I
normally wouldn’t do this in May. Typically, I’d wait until next year to do a
look back on my 2022 predictions. However, things are moving so fast these days
- a year is eclipsed in 90 days. And by that I mean the stodgy, slow moving old
business of commercial real estate is progressing at warp speed and is vastly
different than it was in January 2022. With inflation at a forty year high, a
Russian invasion of Ukraine, wild stock market gyrations, political unrest, and
folks back to work - we are witnessing life altering changes in our world. So,
I believed this check was important.
2022 Prediction - Industrial rents. They’ll
increase. Next bullet point. However, I’ve a few more words, so stay with me.

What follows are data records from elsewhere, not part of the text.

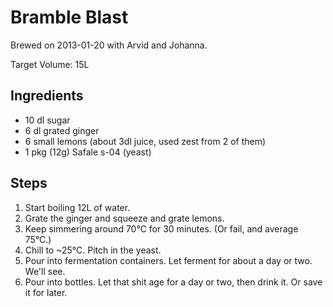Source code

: Bramble Blast
=============

Brewed on 2013-01-20 with Arvid and Johanna.

Target Volume: 15L

Ingredients
-----------

* 10 dl sugar
* 6 dl grated ginger
* 6 small lemons (about 3dl juice, used zest from 2 of them)
* 1 pkg (12g) Safale s-04 (yeast)

Steps
-----
1. Start boiling 12L of water.
2. Grate the ginger and squeeze and grate lemons.
3. Keep simmering around 70°C for 30 minutes. (Or fail, and average 75°C.)
4. Chill to ~25°C. Pitch in the yeast.
5. Pour into fermentation containers. Let ferment for about a day or two. We'll
   see.
6. Pour into bottles. Let that shit age for a day or two, then drink it. Or save
   it for later.

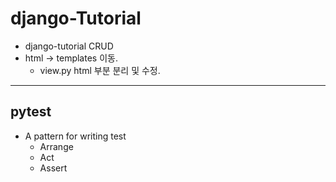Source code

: # django-Tutorial
- django-tutorial CRUD
- html -> templates 이동.
  - view.py html 부분 분리 및 수정.
*** 
## pytest
- A pattern for writing test
  - Arrange
  - Act
  - Assert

We track Class A inventory for an upcoming assignment. What’s that, you may
ask? We describe Class A inventory as buildings constructed since 2000. In this
way we are able to weed out functionally obsolete structures that may exist in
the market. In Orange County, there are eight new developments proposed or under
construction totaling over 2,700,000. A staggering number until you factor in
what’s available today. Ummm. That would be one. That’s correct! One available.
Demand is still strong so nowhere for rents to go but up. Update - I’m
shocked to see industrial rents surpass two dollars per square foot triple net.
Just to put this in context, industrial rents in 2010 were approximately 25% of
this. Yes! That’s correct 25% of what they are today.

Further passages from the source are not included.